Optimized DuckDB Over Raw Tidyverse Ops; Safe(r) GitHub Actions; Surveillance Self-Defense
Today’s Drop explores three distinct topics centered around safety. We take a deep look into DuckDB’s sophisticated query optimization capabilities, examine a new security tool for GitHub Actions workflows, and review the Electronic Frontier Foundation’s comprehensive guide to surveillance self-defense. Each section provides practical insights and actionable guidance for their respective domains.
TL;DR
(This is an AI-generated summary of today’s Drop using Ollama + llama 3.2 and a custom prompt.)
- DuckDB’s query optimizer provides substantial performance improvements over hand-optimized queries through multiple optimization phases, including Filter Pushdown, Join Order Optimizer, TopN Optimizer, Expression Rewriter, Statistics Propagation, and Join Filter Pushdown optimizations (https://duckdb.org/2024/11/14/optimizers.html)

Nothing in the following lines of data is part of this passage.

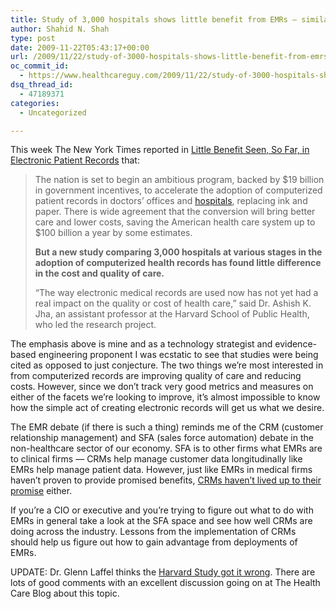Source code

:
 ```yaml
---
title: Study of 3,000 hospitals shows little benefit from EMRs – similar to CRMs and SFA?
author: Shahid N. Shah
type: post
date: 2009-11-22T05:43:17+00:00
url: /2009/11/22/study-of-3000-hospitals-shows-little-benefit-from-emrs/
oc_commit_id:
  - https://www.healthcareguy.com/2009/11/22/study-of-3000-hospitals-shows-little-benefit-from-emrs/1478770531
dsq_thread_id:
  - 47189371
categories:
  - Uncategorized

---
```

This week The New York Times reported in [Little Benefit Seen, So Far, in Electronic Patient Records][1] that:

> The nation is set to begin an ambitious program, backed by $19 billion in government incentives, to accelerate the adoption of computerized patient records in doctors’ offices and [hospitals][2], replacing ink and paper. There is wide agreement that the conversion will bring better care and lower costs, saving the American health care system up to $100 billion a year by some estimates.
> 
> **But a new study comparing 3,000 hospitals at various stages in the adoption of computerized health records has found little difference in the cost and quality of care.**
> 
> “The way electronic medical records are used now has not yet had a real impact on the quality or cost of health care,” said Dr. Ashish K. Jha, an assistant professor at the Harvard School of Public Health, who led the research project.

The emphasis above is mine and as a technology strategist and evidence-based engineering proponent I was ecstatic to see that studies were being cited as opposed to just conjecture. The two things we&#8217;re most interested in from computerized records are improving quality of care and reducing costs. However, since we don&#8217;t track very good metrics and measures on either of the facets we&#8217;re looking to improve, it&#8217;s almost impossible to know how the simple act of creating electronic records will get us what we desire.

The EMR debate (if there is such a thing) reminds me of the CRM (customer relationship management) and SFA (sales force automation) debate in the non-healthcare sector of our economy. SFA is to other firms what EMRs are to clinical firms &#8212; CRMs help manage customer data longitudinally like EMRs help manage patient data. However, just like EMRs in medical firms haven&#8217;t proven to provide promised benefits, [CRMs haven&#8217;t lived up to their promise][3] either.

If you&#8217;re a CIO or executive and you&#8217;re trying to figure out what to do with EMRs in general take a look at the SFA space and see how well CRMs are doing across the industry. Lessons from the implementation of CRMs should help us figure out how to gain advantage from deployments of EMRs.

UPDATE: Dr. Glenn Laffel thinks the [Harvard Study got it wrong][4]. There are lots of good comments with an excellent discussion going on at The Health Care Blog about this topic.

 [1]: http://www.nytimes.com/2009/11/16/business/16records.html
 [2]: http://topics.nytimes.com/top/news/health/diseasesconditionsandhealthtopics/hospitals/index.html?inline=nyt-classifier "Recent and archival health news about hospitals."
 [3]: http://www.google.com/reader/view/#search/crm/4
 [4]: http://www.thehealthcareblog.com/the_health_care_blog/2009/11/harvard-study-gets-it-wrong-on-ehrs-and-quality.html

- Zizmor is a specialized security analysis tool designed to identify potential security vulnerabilities in GitHub Actions CI/CD configurations, operating as a security scanner targeting GitHub Actions infrastructure (https://woodruffw.github.io/zizmor/)
- The Electronic Frontier Foundation’s Surveillance Self-Defense guide provides comprehensive resources for protecting online privacy, including device protection, secure messaging, network privacy, and physical security guides (https://ssd.eff.org/)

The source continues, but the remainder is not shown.